Le terme vient du Japon et désigne des personnes qui ont décidé de se couper complètement ou partiellement de la « vie réelle » en passant la plupart ou tout leur temps chez eux. Comme le précise la psychiatre Marie-Jeanne Guedj-Bourdiau interviewée par Le Figaro, le fait d’être hikikomori n’est pas une pathologie, ni un syndrome, mais une conduite : « une sorte de résistance passive ».
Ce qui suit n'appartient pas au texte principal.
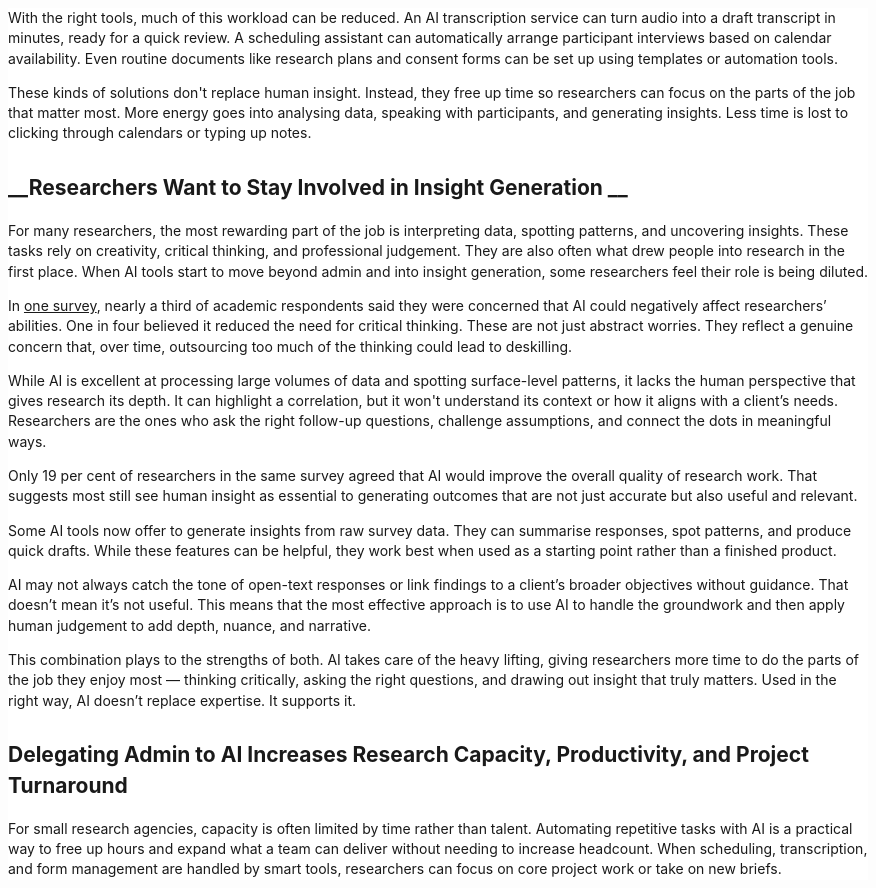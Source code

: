 With the right tools, much of this workload can be reduced\. An AI transcription service can turn audio into a draft transcript in minutes, ready for a quick review\. A scheduling assistant can automatically arrange participant interviews based on calendar availability\. Even routine documents like research plans and consent forms can be set up using templates or automation tools\.

These kinds of solutions don't replace human insight\. Instead, they free up time so researchers can focus on the parts of the job that matter most\. More energy goes into analysing data, speaking with participants, and generating insights\. Less time is lost to clicking through calendars or typing up notes\.

## <a id="_xpq1dfn3slgq"></a>__Researchers Want to Stay Involved in Insight Generation __

For many researchers, the most rewarding part of the job is interpreting data, spotting patterns, and uncovering insights\. These tasks rely on creativity, critical thinking, and professional judgement\. They are also often what drew people into research in the first place\. When AI tools start to move beyond admin and into insight generation, some researchers feel their role is being diluted\.

In [one survey](https://corp.oup.com/news/how-are-researchers-responding-to-ai/), nearly a third of academic respondents said they were concerned that AI could negatively affect researchers’ abilities\. One in four believed it reduced the need for critical thinking\. These are not just abstract worries\. They reflect a genuine concern that, over time, outsourcing too much of the thinking could lead to deskilling\.

While AI is excellent at processing large volumes of data and spotting surface\-level patterns, it lacks the human perspective that gives research its depth\. It can highlight a correlation, but it won't understand its context or how it aligns with a client’s needs\. Researchers are the ones who ask the right follow\-up questions, challenge assumptions, and connect the dots in meaningful ways\.

Only 19 per cent of researchers in the same survey agreed that AI would improve the overall quality of research work\. That suggests most still see human insight as essential to generating outcomes that are not just accurate but also useful and relevant\.  
  
Some AI tools now offer to generate insights from raw survey data\. They can summarise responses, spot patterns, and produce quick drafts\. While these features can be helpful, they work best when used as a starting point rather than a finished product\.

AI may not always catch the tone of open\-text responses or link findings to a client’s broader objectives without guidance\. That doesn’t mean it’s not useful\. This means that the most effective approach is to use AI to handle the groundwork and then apply human judgement to add depth, nuance, and narrative\.

This combination plays to the strengths of both\. AI takes care of the heavy lifting, giving researchers more time to do the parts of the job they enjoy most — thinking critically, asking the right questions, and drawing out insight that truly matters\. Used in the right way, AI doesn’t replace expertise\. It supports it\.

## <a id="_ru4v3s9qap1f"></a>__Delegating Admin to AI Increases Research Capacity, Productivity, and Project Turnaround__

For small research agencies, capacity is often limited by time rather than talent\. Automating repetitive tasks with AI is a practical way to free up hours and expand what a team can deliver without needing to increase headcount\. When scheduling, transcription, and form management are handled by smart tools, researchers can focus on core project work or take on new briefs\.
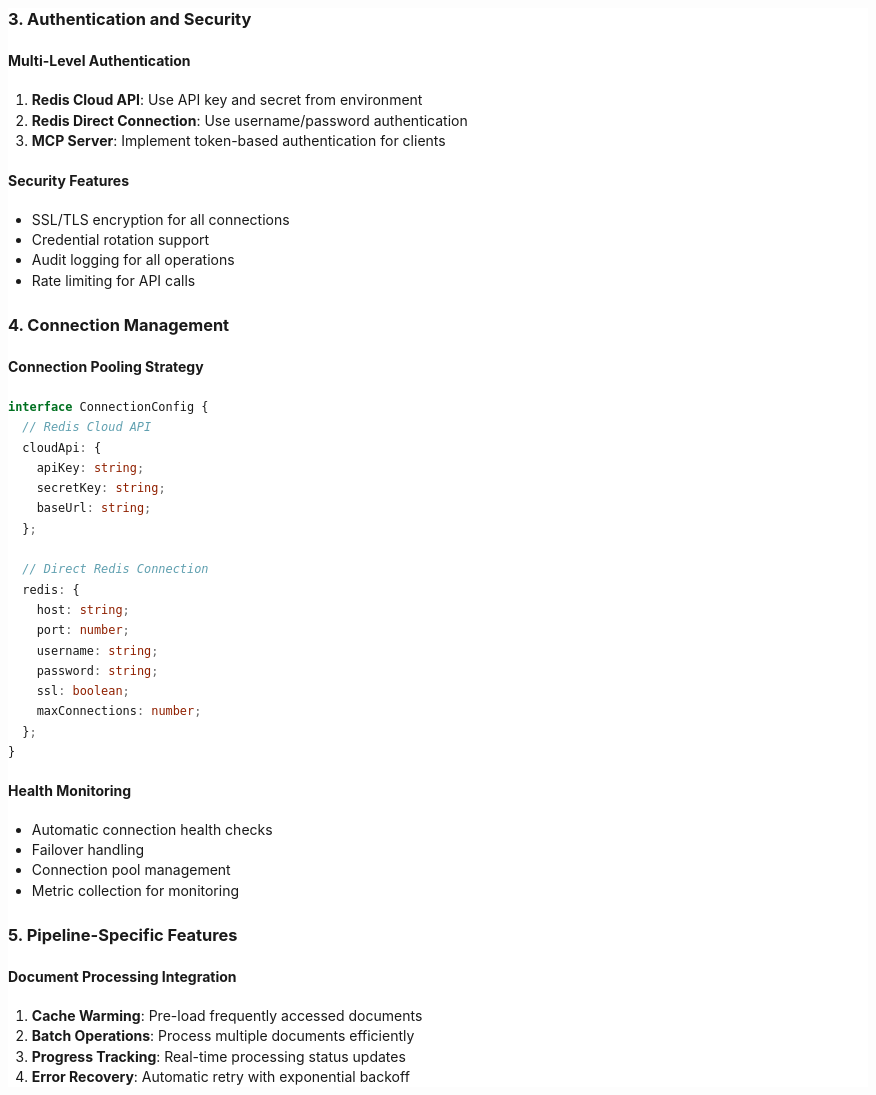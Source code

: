 ### 3. Authentication and Security

#### Multi-Level Authentication
1. **Redis Cloud API**: Use API key and secret from environment
2. **Redis Direct Connection**: Use username/password authentication
3. **MCP Server**: Implement token-based authentication for clients

#### Security Features
- SSL/TLS encryption for all connections
- Credential rotation support
- Audit logging for all operations
- Rate limiting for API calls

### 4. Connection Management

#### Connection Pooling Strategy
```typescript
interface ConnectionConfig {
  // Redis Cloud API
  cloudApi: {
    apiKey: string;
    secretKey: string;
    baseUrl: string;
  };
  
  // Direct Redis Connection
  redis: {
    host: string;
    port: number;
    username: string;
    password: string;
    ssl: boolean;
    maxConnections: number;
  };
}
```

#### Health Monitoring
- Automatic connection health checks
- Failover handling
- Connection pool management
- Metric collection for monitoring

### 5. Pipeline-Specific Features

#### Document Processing Integration
1. **Cache Warming**: Pre-load frequently accessed documents
2. **Batch Operations**: Process multiple documents efficiently
3. **Progress Tracking**: Real-time processing status updates
4. **Error Recovery**: Automatic retry with exponential backoff
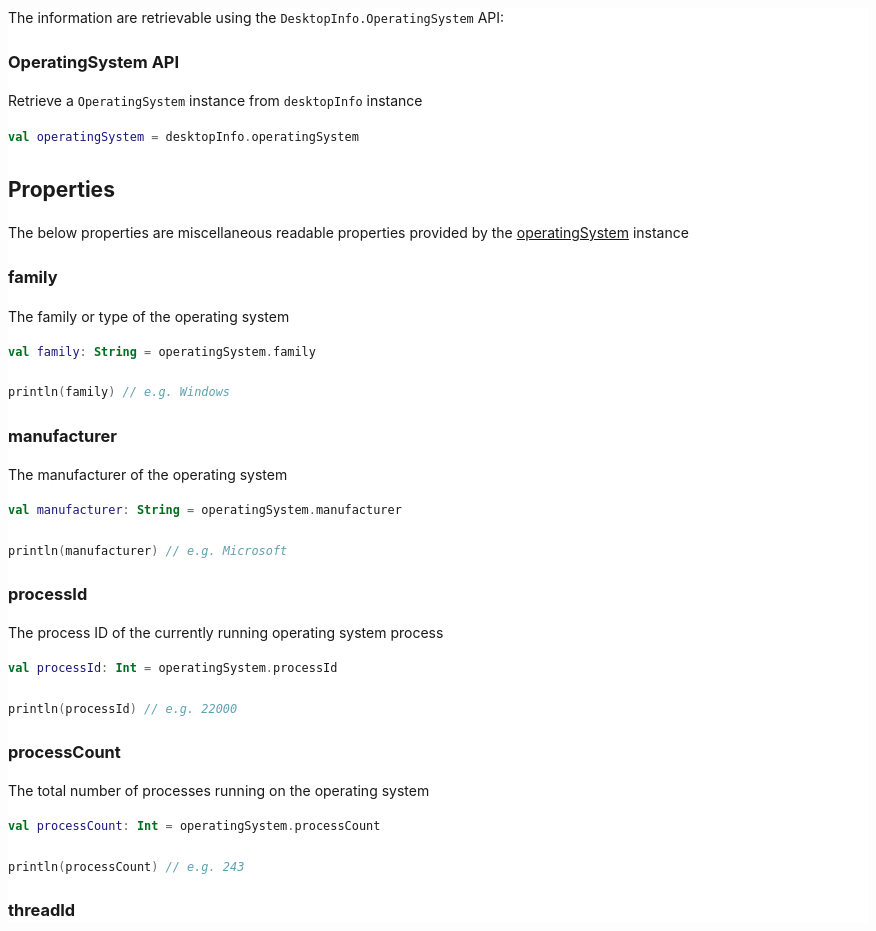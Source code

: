 The information are retrievable using the `DesktopInfo.OperatingSystem` API:

### OperatingSystem API

Retrieve a `OperatingSystem` instance from `desktopInfo` instance

```kotlin
val operatingSystem = desktopInfo.operatingSystem
```

## Properties

The below properties are miscellaneous readable properties provided by the [operatingSystem](#operatingsystem-api) instance 

### family

The family or type of the operating system

```kotlin
val family: String = operatingSystem.family

println(family) // e.g. Windows
```

### manufacturer

The manufacturer of the operating system

```kotlin
val manufacturer: String = operatingSystem.manufacturer

println(manufacturer) // e.g. Microsoft
```

### processId

The process ID of the currently running operating system process

```kotlin
val processId: Int = operatingSystem.processId

println(processId) // e.g. 22000
```

### processCount

The total number of processes running on the operating system

```kotlin
val processCount: Int = operatingSystem.processCount

println(processCount) // e.g. 243
```

### threadId
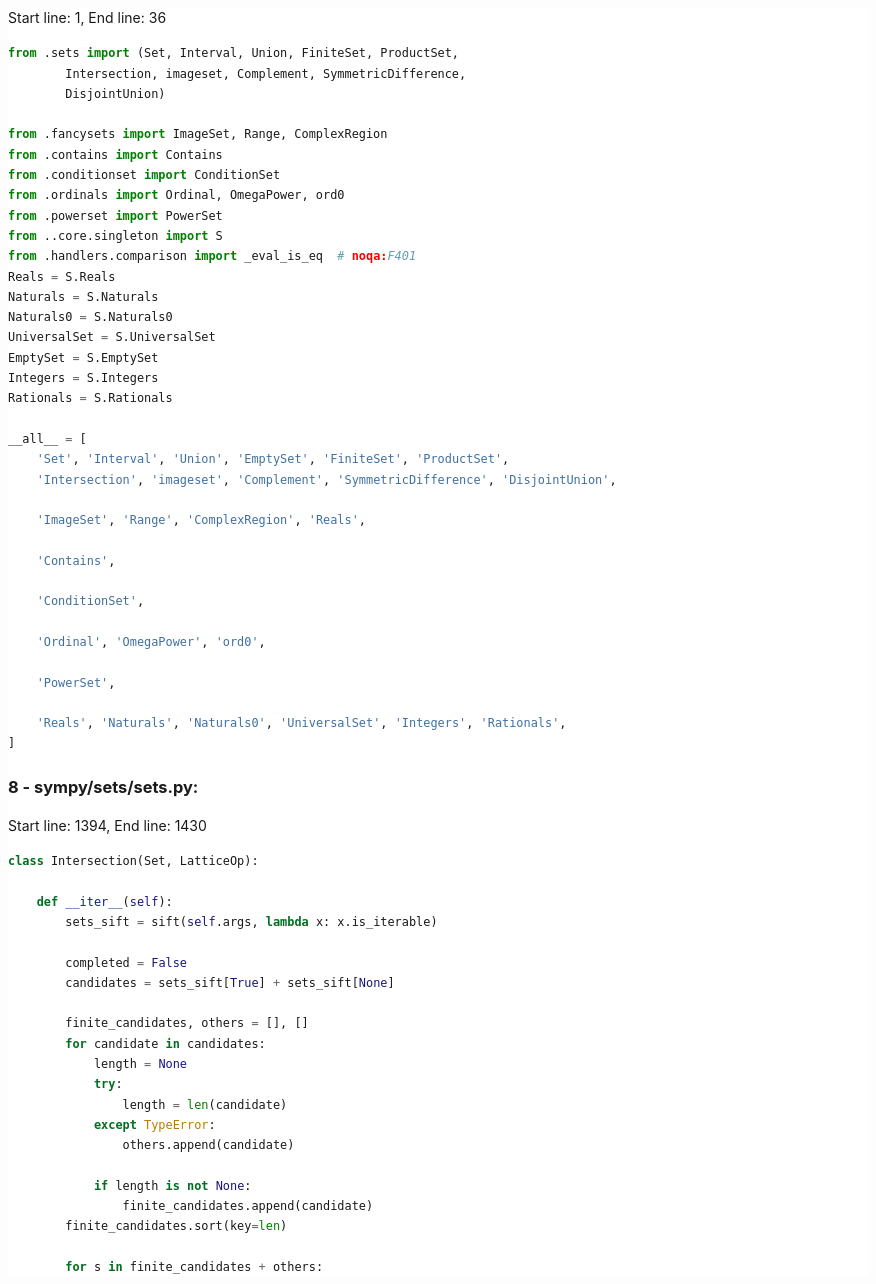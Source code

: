 Start line: 1, End line: 36

```python
from .sets import (Set, Interval, Union, FiniteSet, ProductSet,
        Intersection, imageset, Complement, SymmetricDifference,
        DisjointUnion)

from .fancysets import ImageSet, Range, ComplexRegion
from .contains import Contains
from .conditionset import ConditionSet
from .ordinals import Ordinal, OmegaPower, ord0
from .powerset import PowerSet
from ..core.singleton import S
from .handlers.comparison import _eval_is_eq  # noqa:F401
Reals = S.Reals
Naturals = S.Naturals
Naturals0 = S.Naturals0
UniversalSet = S.UniversalSet
EmptySet = S.EmptySet
Integers = S.Integers
Rationals = S.Rationals

__all__ = [
    'Set', 'Interval', 'Union', 'EmptySet', 'FiniteSet', 'ProductSet',
    'Intersection', 'imageset', 'Complement', 'SymmetricDifference', 'DisjointUnion',

    'ImageSet', 'Range', 'ComplexRegion', 'Reals',

    'Contains',

    'ConditionSet',

    'Ordinal', 'OmegaPower', 'ord0',

    'PowerSet',

    'Reals', 'Naturals', 'Naturals0', 'UniversalSet', 'Integers', 'Rationals',
]
```
### 8 - sympy/sets/sets.py:

Start line: 1394, End line: 1430

```python
class Intersection(Set, LatticeOp):

    def __iter__(self):
        sets_sift = sift(self.args, lambda x: x.is_iterable)

        completed = False
        candidates = sets_sift[True] + sets_sift[None]

        finite_candidates, others = [], []
        for candidate in candidates:
            length = None
            try:
                length = len(candidate)
            except TypeError:
                others.append(candidate)

            if length is not None:
                finite_candidates.append(candidate)
        finite_candidates.sort(key=len)

        for s in finite_candidates + others:
```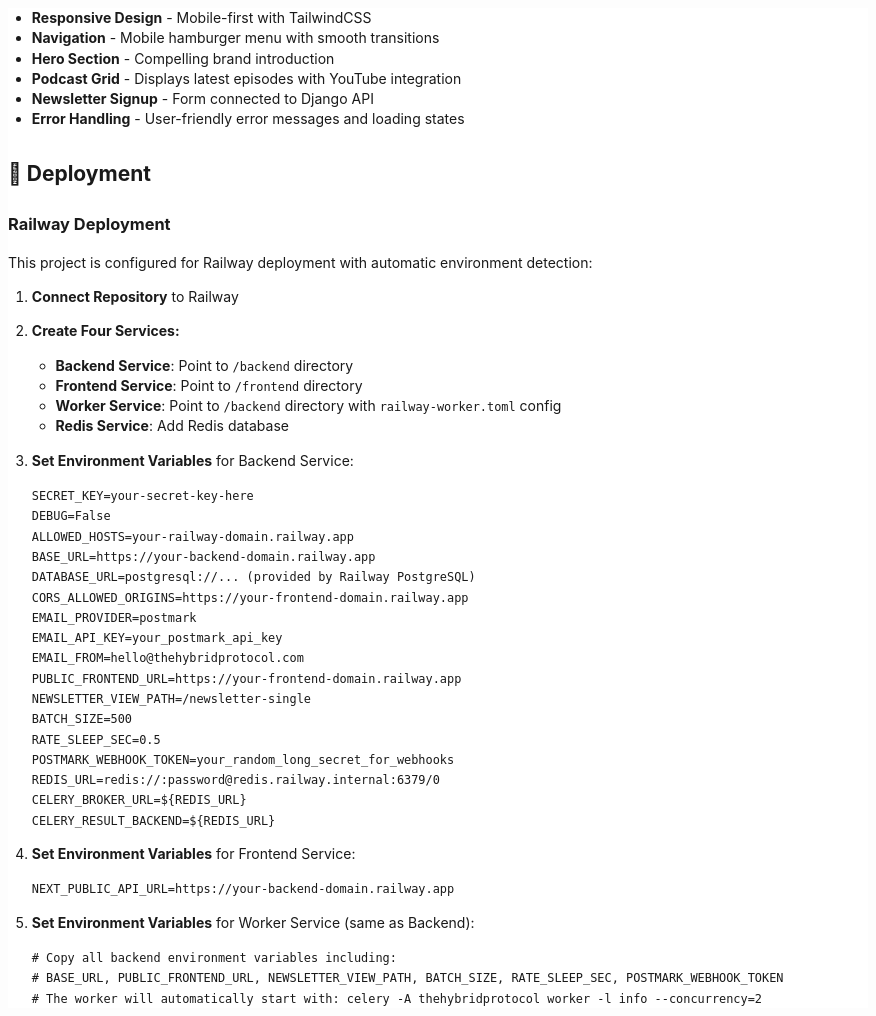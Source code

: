 - **Responsive Design** - Mobile-first with TailwindCSS
- **Navigation** - Mobile hamburger menu with smooth transitions
- **Hero Section** - Compelling brand introduction
- **Podcast Grid** - Displays latest episodes with YouTube integration
- **Newsletter Signup** - Form connected to Django API
- **Error Handling** - User-friendly error messages and loading states

## 🚢 Deployment

### Railway Deployment

This project is configured for Railway deployment with automatic environment detection:

1. **Connect Repository** to Railway
2. **Create Four Services:**
   - **Backend Service**: Point to `/backend` directory
   - **Frontend Service**: Point to `/frontend` directory
   - **Worker Service**: Point to `/backend` directory with `railway-worker.toml` config
   - **Redis Service**: Add Redis database

3. **Set Environment Variables** for Backend Service:
   ```env
   SECRET_KEY=your-secret-key-here
   DEBUG=False
   ALLOWED_HOSTS=your-railway-domain.railway.app
   BASE_URL=https://your-backend-domain.railway.app
   DATABASE_URL=postgresql://... (provided by Railway PostgreSQL)
   CORS_ALLOWED_ORIGINS=https://your-frontend-domain.railway.app
   EMAIL_PROVIDER=postmark
   EMAIL_API_KEY=your_postmark_api_key
   EMAIL_FROM=hello@thehybridprotocol.com
   PUBLIC_FRONTEND_URL=https://your-frontend-domain.railway.app
   NEWSLETTER_VIEW_PATH=/newsletter-single
   BATCH_SIZE=500
   RATE_SLEEP_SEC=0.5
   POSTMARK_WEBHOOK_TOKEN=your_random_long_secret_for_webhooks
   REDIS_URL=redis://:password@redis.railway.internal:6379/0
   CELERY_BROKER_URL=${REDIS_URL}
   CELERY_RESULT_BACKEND=${REDIS_URL}
   ```

4. **Set Environment Variables** for Frontend Service:
   ```env
   NEXT_PUBLIC_API_URL=https://your-backend-domain.railway.app
   ```

5. **Set Environment Variables** for Worker Service (same as Backend):
   ```env
   # Copy all backend environment variables including:
   # BASE_URL, PUBLIC_FRONTEND_URL, NEWSLETTER_VIEW_PATH, BATCH_SIZE, RATE_SLEEP_SEC, POSTMARK_WEBHOOK_TOKEN
   # The worker will automatically start with: celery -A thehybridprotocol worker -l info --concurrency=2
   ```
Contrairement à ce que certains pensent, cet isolement n’est pas le résultat d’une addiction à des jeux ou à Internet. Au départ, et dans une grande partie des cas, un hikikomori le devient parce qu’il se sent décalé, jugé, ou a été déçu par son entourage et la société en général. « Je n’ai jamais rendu fiers mes parents, qui sont plus facilement ébahis devant la réussite des autres », explique Amalgamer*, hikikomori depuis 2010. En plus de sa famille, le jeune homme de 35 ans, en surpoids à cause de problèmes hépatiques et thyroïdiens, a longtemps subi le jugement des autres. « Je me suis pris les pires réflexions de la part de certains mecs sur moi, ma vie, ce que j’étais… Entre mes 18 et 28 ans je sortais dans des soirées, des festivals, dans les cafés et je n’ai jamais rencontré l’Amour, jamais été aimé. »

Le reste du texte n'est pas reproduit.